Post by RedMoon11 on Apr 29, 2015 10:18:53 GMT
The Three Amigos Ride Again
Next month James May, Jeremy Clarkson and Richard Hammond will appear on stage in Belfast, reunited for the first time in public since Top Gear was canned. But you don’t have to wait till then: we’ve assembled the team to take on a trio of top machines. First, the Hamster bags an exclusive outing on the Indian Chief Dark Horse
Richard Hammond Published: 26 April 2015
RICHARD HAMMOND: INDIAN CHIEF DARK HORSE ISN'T POPULAR — SO I LOVE IT
Like throwing your leg over a cruise liner
By Richard Hammond Published 28 April 2015
Indian Chief Dark Horse, £16,499
I DIDN’T start riding motorcycles because they were popular. They weren’t, in the 1980s. Well, they weren’t popular with the mainstream — bikes were still for ruffians and rebels. I sat astride my metal pony with a steely glint in my teenage eye and a sneer skewed across my spotty mouth.

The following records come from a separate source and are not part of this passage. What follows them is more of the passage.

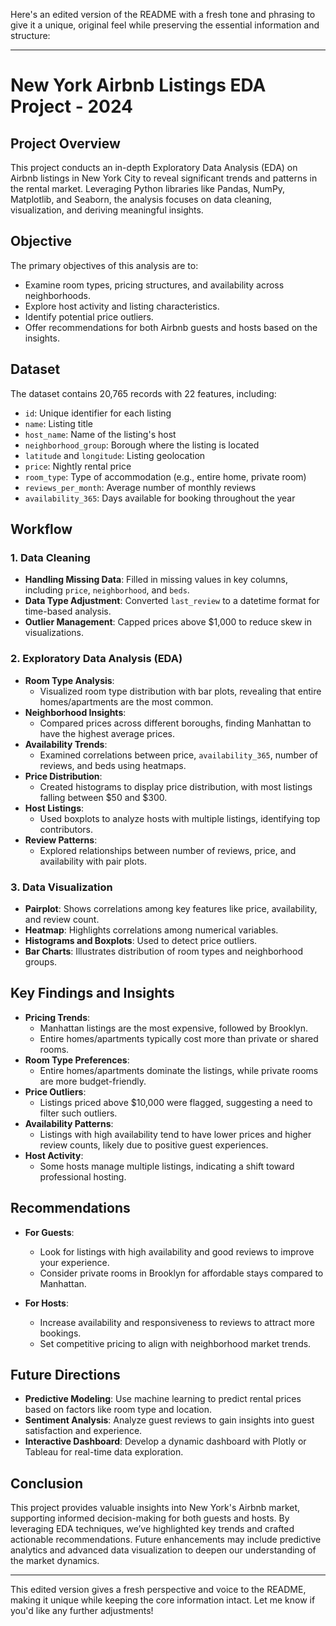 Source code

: Here's an edited version of the README with a fresh tone and phrasing to give it a unique, original feel while preserving the essential information and structure:

---

# New York Airbnb Listings EDA Project - 2024

## Project Overview

This project conducts an in-depth Exploratory Data Analysis (EDA) on Airbnb listings in New York City to reveal significant trends and patterns in the rental market. Leveraging Python libraries like Pandas, NumPy, Matplotlib, and Seaborn, the analysis focuses on data cleaning, visualization, and deriving meaningful insights.

## Objective

The primary objectives of this analysis are to:

- Examine room types, pricing structures, and availability across neighborhoods.
- Explore host activity and listing characteristics.
- Identify potential price outliers.
- Offer recommendations for both Airbnb guests and hosts based on the insights.

## Dataset

The dataset contains 20,765 records with 22 features, including:

- `id`: Unique identifier for each listing
- `name`: Listing title
- `host_name`: Name of the listing's host
- `neighborhood_group`: Borough where the listing is located
- `latitude` and `longitude`: Listing geolocation
- `price`: Nightly rental price
- `room_type`: Type of accommodation (e.g., entire home, private room)
- `reviews_per_month`: Average number of monthly reviews
- `availability_365`: Days available for booking throughout the year

## Workflow

### 1. Data Cleaning

- **Handling Missing Data**: Filled in missing values in key columns, including `price`, `neighborhood`, and `beds`.
- **Data Type Adjustment**: Converted `last_review` to a datetime format for time-based analysis.
- **Outlier Management**: Capped prices above $1,000 to reduce skew in visualizations.

### 2. Exploratory Data Analysis (EDA)

- **Room Type Analysis**:
  - Visualized room type distribution with bar plots, revealing that entire homes/apartments are the most common.
- **Neighborhood Insights**:
  - Compared prices across different boroughs, finding Manhattan to have the highest average prices.
- **Availability Trends**:
  - Examined correlations between price, `availability_365`, number of reviews, and beds using heatmaps.
- **Price Distribution**:
  - Created histograms to display price distribution, with most listings falling between $50 and $300.
- **Host Listings**:
  - Used boxplots to analyze hosts with multiple listings, identifying top contributors.
- **Review Patterns**:
  - Explored relationships between number of reviews, price, and availability with pair plots.

### 3. Data Visualization

- **Pairplot**: Shows correlations among key features like price, availability, and review count.
- **Heatmap**: Highlights correlations among numerical variables.
- **Histograms and Boxplots**: Used to detect price outliers.
- **Bar Charts**: Illustrates distribution of room types and neighborhood groups.

## Key Findings and Insights

- **Pricing Trends**:
  - Manhattan listings are the most expensive, followed by Brooklyn.
  - Entire homes/apartments typically cost more than private or shared rooms.
- **Room Type Preferences**:
  - Entire homes/apartments dominate the listings, while private rooms are more budget-friendly.
- **Price Outliers**:
  - Listings priced above $10,000 were flagged, suggesting a need to filter such outliers.
- **Availability Patterns**:
  - Listings with high availability tend to have lower prices and higher review counts, likely due to positive guest experiences.
- **Host Activity**:
  - Some hosts manage multiple listings, indicating a shift toward professional hosting.


## Recommendations

- **For Guests**:
  - Look for listings with high availability and good reviews to improve your experience.
  - Consider private rooms in Brooklyn for affordable stays compared to Manhattan.
  
- **For Hosts**:
  - Increase availability and responsiveness to reviews to attract more bookings.
  - Set competitive pricing to align with neighborhood market trends.

## Future Directions

- **Predictive Modeling**: Use machine learning to predict rental prices based on factors like room type and location.
- **Sentiment Analysis**: Analyze guest reviews to gain insights into guest satisfaction and experience.
- **Interactive Dashboard**: Develop a dynamic dashboard with Plotly or Tableau for real-time data exploration.

## Conclusion

This project provides valuable insights into New York's Airbnb market, supporting informed decision-making for both guests and hosts. By leveraging EDA techniques, we’ve highlighted key trends and crafted actionable recommendations. Future enhancements may include predictive analytics and advanced data visualization to deepen our understanding of the market dynamics.

---

This edited version gives a fresh perspective and voice to the README, making it unique while keeping the core information intact. Let me know if you'd like any further adjustments!
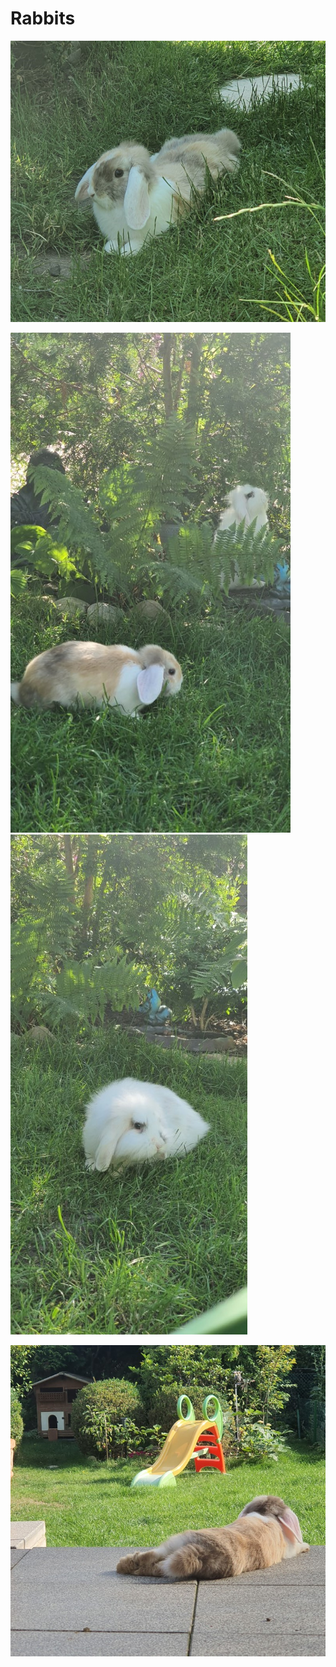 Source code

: # Rabbits

![bunny](_bunny1.jpg)

![bunny](_bunny2.jpg) ![bunny](_bunny4.jpg)

![bunny](_bunny3.jpg)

Now every blighter’s got a bike. Every week another rock star, film star or reality-TV star fresh from baking in a jungle jumps straight onto a bike, followed by a fleet of documentary makers and PR advisers. And I hate it. Which is why I’ve always been pretty happy to hide that particular light in my life under the bushel of privacy, or what remains of it.
I still ride bikes but I do so privately. I wear a full-face helmet so people can’t recognise my once-famous mug, and I ride for purpose, to London from the country, rather than hang out in famous cafes full of famous people being famous with bikes. I do the odd bike-related charity thing, because that feels kind of personal. If it’s raising money for an air ambulance or a new bike to rush blood to hospitals, then I’ll happily lend my ugly little mush to the cause. But beyond that, biking is a private affair. Mine and mine only.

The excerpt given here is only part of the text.